## Aim of the task:
Each line of the material below is to be checked for "exemple"; the number of matching lines is the only output expected.

## Data to examine:

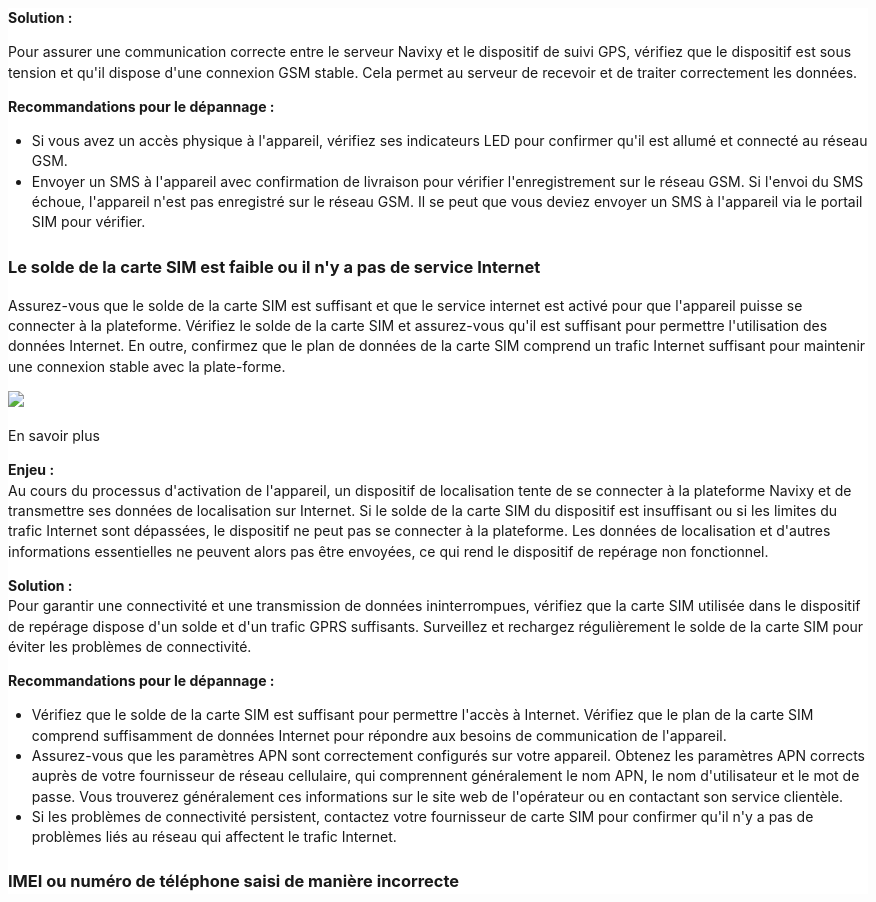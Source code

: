 **Solution :**

Pour assurer une communication correcte entre le serveur Navixy et le dispositif de suivi GPS, vérifiez que le dispositif est sous tension et qu'il dispose d'une connexion GSM stable. Cela permet au serveur de recevoir et de traiter correctement les données.

**Recommandations pour le dépannage :**

- Si vous avez un accès physique à l'appareil, vérifiez ses indicateurs LED pour confirmer qu'il est allumé et connecté au réseau GSM.
- Envoyer un SMS à l'appareil avec confirmation de livraison pour vérifier l'enregistrement sur le réseau GSM. Si l'envoi du SMS échoue, l'appareil n'est pas enregistré sur le réseau GSM. Il se peut que vous deviez envoyer un SMS à l'appareil via le portail SIM pour vérifier.

### Le solde de la carte SIM est faible ou il n'y a pas de service Internet

Assurez-vous que le solde de la carte SIM est suffisant et que le service internet est activé pour que l'appareil puisse se connecter à la plateforme. Vérifiez le solde de la carte SIM et assurez-vous qu'il est suffisant pour permettre l'utilisation des données Internet. En outre, confirmez que le plan de données de la carte SIM comprend un trafic Internet suffisant pour maintenir une connexion stable avec la plate-forme.

![](https://squaregps.atlassian.net/wiki/images/icons/grey_arrow_down.png)

En savoir plus

**Enjeu :**  
Au cours du processus d'activation de l'appareil, un dispositif de localisation tente de se connecter à la plateforme Navixy et de transmettre ses données de localisation sur Internet. Si le solde de la carte SIM du dispositif est insuffisant ou si les limites du trafic Internet sont dépassées, le dispositif ne peut pas se connecter à la plateforme. Les données de localisation et d'autres informations essentielles ne peuvent alors pas être envoyées, ce qui rend le dispositif de repérage non fonctionnel.

**Solution :**  
Pour garantir une connectivité et une transmission de données ininterrompues, vérifiez que la carte SIM utilisée dans le dispositif de repérage dispose d'un solde et d'un trafic GPRS suffisants. Surveillez et rechargez régulièrement le solde de la carte SIM pour éviter les problèmes de connectivité.

**Recommandations pour le dépannage :**

- Vérifiez que le solde de la carte SIM est suffisant pour permettre l'accès à Internet. Vérifiez que le plan de la carte SIM comprend suffisamment de données Internet pour répondre aux besoins de communication de l'appareil.
- Assurez-vous que les paramètres APN sont correctement configurés sur votre appareil. Obtenez les paramètres APN corrects auprès de votre fournisseur de réseau cellulaire, qui comprennent généralement le nom APN, le nom d'utilisateur et le mot de passe. Vous trouverez généralement ces informations sur le site web de l'opérateur ou en contactant son service clientèle.
- Si les problèmes de connectivité persistent, contactez votre fournisseur de carte SIM pour confirmer qu'il n'y a pas de problèmes liés au réseau qui affectent le trafic Internet.

### IMEI ou numéro de téléphone saisi de manière incorrecte
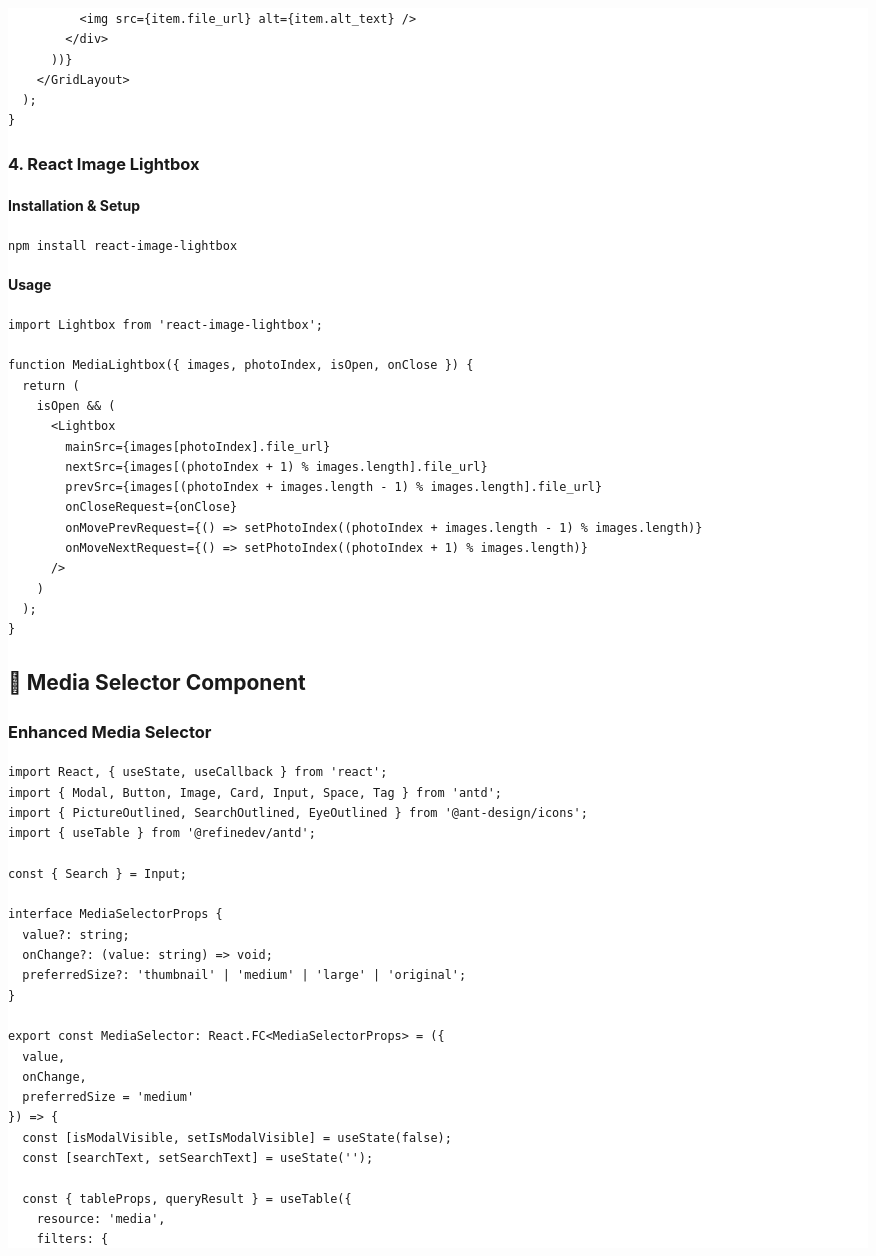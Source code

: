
 ```tsx
          <img src={item.file_url} alt={item.alt_text} />
        </div>
      ))}
    </GridLayout>
  );
}
```

### 4. React Image Lightbox

#### **Installation & Setup**
```bash
npm install react-image-lightbox
```

#### **Usage**
```tsx
import Lightbox from 'react-image-lightbox';

function MediaLightbox({ images, photoIndex, isOpen, onClose }) {
  return (
    isOpen && (
      <Lightbox
        mainSrc={images[photoIndex].file_url}
        nextSrc={images[(photoIndex + 1) % images.length].file_url}
        prevSrc={images[(photoIndex + images.length - 1) % images.length].file_url}
        onCloseRequest={onClose}
        onMovePrevRequest={() => setPhotoIndex((photoIndex + images.length - 1) % images.length)}
        onMoveNextRequest={() => setPhotoIndex((photoIndex + 1) % images.length)}
      />
    )
  );
}
```

## 🔧 Media Selector Component

### **Enhanced Media Selector**
```tsx
import React, { useState, useCallback } from 'react';
import { Modal, Button, Image, Card, Input, Space, Tag } from 'antd';
import { PictureOutlined, SearchOutlined, EyeOutlined } from '@ant-design/icons';
import { useTable } from '@refinedev/antd';

const { Search } = Input;

interface MediaSelectorProps {
  value?: string;
  onChange?: (value: string) => void;
  preferredSize?: 'thumbnail' | 'medium' | 'large' | 'original';
}

export const MediaSelector: React.FC<MediaSelectorProps> = ({
  value,
  onChange,
  preferredSize = 'medium'
}) => {
  const [isModalVisible, setIsModalVisible] = useState(false);
  const [searchText, setSearchText] = useState('');

  const { tableProps, queryResult } = useTable({
    resource: 'media',
    filters: {
```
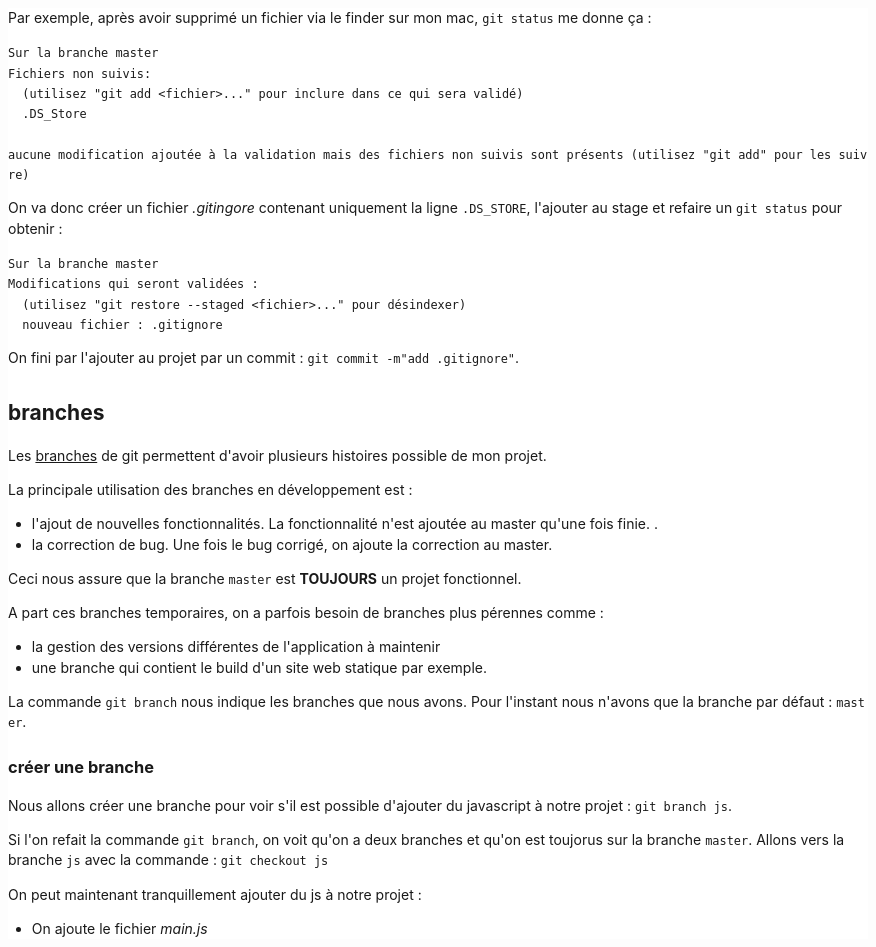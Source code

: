 Par exemple, après avoir supprimé un fichier via le finder sur mon mac, `git status` me donne ça :

```shell
Sur la branche master
Fichiers non suivis:
  (utilisez "git add <fichier>..." pour inclure dans ce qui sera validé)
  .DS_Store

aucune modification ajoutée à la validation mais des fichiers non suivis sont présents (utilisez "git add" pour les suivre)

```

On va donc créer un fichier *.gitingore* contenant uniquement la ligne `.DS_STORE`, l'ajouter au stage et refaire un `git status` pour obtenir :

```shell
Sur la branche master
Modifications qui seront validées :
  (utilisez "git restore --staged <fichier>..." pour désindexer)
  nouveau fichier : .gitignore
```

On fini par l'ajouter au projet par un commit : `git commit -m"add .gitignore"`.

## branches

Les [branches](https://git-scm.com/book/fr/v2/Les-branches-avec-Git-Les-branches-en-bref) de git permettent d'avoir plusieurs histoires possible de mon projet.

La principale utilisation des branches en développement est :
  
* l'ajout de nouvelles fonctionnalités. La fonctionnalité n'est ajoutée au master qu'une fois finie. .
* la correction de bug. Une fois le bug corrigé, on ajoute la correction au master.

Ceci nous assure que la branche `master` est **TOUJOURS** un projet fonctionnel.

A part ces branches temporaires, on a parfois besoin de branches plus pérennes comme :

* la gestion des versions différentes de l'application à maintenir
* une branche qui contient le build d'un site web statique par exemple.

La commande `git branch` nous indique les branches que nous avons. Pour l'instant nous n'avons que la branche par défaut : `master`.

### créer une branche

Nous allons créer une branche pour voir s'il est possible d'ajouter du javascript à notre projet : `git branch js`.

Si l'on refait la commande `git branch`, on voit qu'on a deux branches et qu'on est toujorus sur la branche `master`. Allons vers la branche `js` avec la commande : `git checkout js`

On peut maintenant tranquillement ajouter du js à notre projet :

* On ajoute le fichier *main.js*

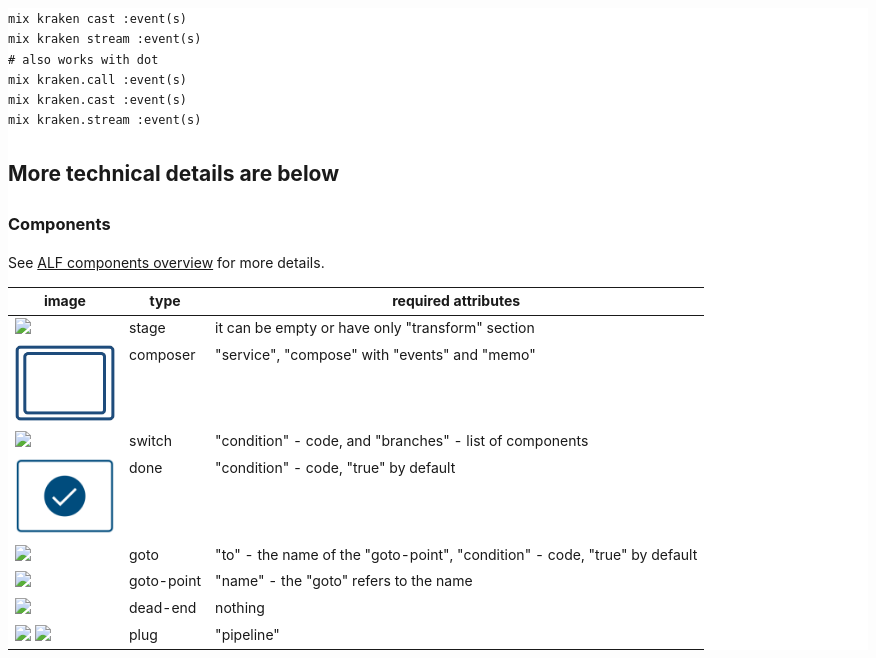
 ```text
mix kraken cast :event(s)
mix kraken stream :event(s)
# also works with dot
mix kraken.call :event(s)
mix kraken.cast :event(s)
mix kraken.stream :event(s)
```



## More technical details are below

### Components
See [ALF components overview](https://github.com/antonmi/ALF#components-overview) for more details.

| image                                                                         | type     | required attributes                                                        |
|-------------------------------------------------------------------------------|----------|----------------------------------------------------------------------------|
| <img src="images/stage.png" width=100px>                                      | stage    | it can be empty or have only "transform" section                           |
| <img src="images/composer.png" width=100px>                                   | composer | "service", "compose" with "events" and "memo"                              |
| <img src="images/switch.png" width=100px>                                     | switch   | "condition" - code, and "branches" - list of components                    | 
| <img src="images/done.png" width=100px>                                       | done     | "condition" - code, "true" by default                                      |
| <img src="images/goto.png" width=100px>                                       | goto     | "to" - the name of the "goto-point", "condition" - code, "true" by default |
| <img src="images/goto-point.png" width=100px>                                 | goto-point | "name" - the "goto" refers to the name                                     |
| <img src="images/dead-end.png" width=100px>                                   | dead-end | nothing                                                                    |
| <img src="images/plug.png" width=50px> <img src="images/unplug.png" width=50px> | plug     | "pipeline"                                                                 |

## Solution for this exercise:
2